_Required work_:
Output exactly the line that includes "opencv import 範例：app-0729-import.py" and all the lines after it through the end of the listing below, and nothing more.

Start of Supplied data

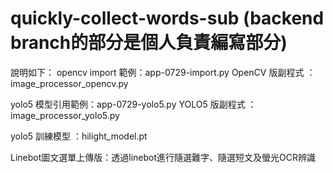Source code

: # quickly-collect-words-sub (backend branch的部分是個人負責編寫部分)

說明如下：
opencv import 範例：app-0729-import.py
OpenCV 版副程式   ：image_processor_opencv.py

yolo5 模型引用範例：app-0729-yolo5.py
YOLO5 版副程式    ：image_processor_yolo5.py

yolo5 訓練模型    ：hilight_model.pt

Linebot圖文選單上傳版：透過linebot進行隨選難字、隨選短文及螢光OCR辨識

End of Supplied data

_Exercise answer_:
opencv import 範例：app-0729-import.py
OpenCV 版副程式   ：image_processor_opencv.py

yolo5 模型引用範例：app-0729-yolo5.py
YOLO5 版副程式    ：image_processor_yolo5.py

yolo5 訓練模型    ：hilight_model.pt

Linebot圖文選單上傳版：透過linebot進行隨選難字、隨選短文及螢光OCR辨識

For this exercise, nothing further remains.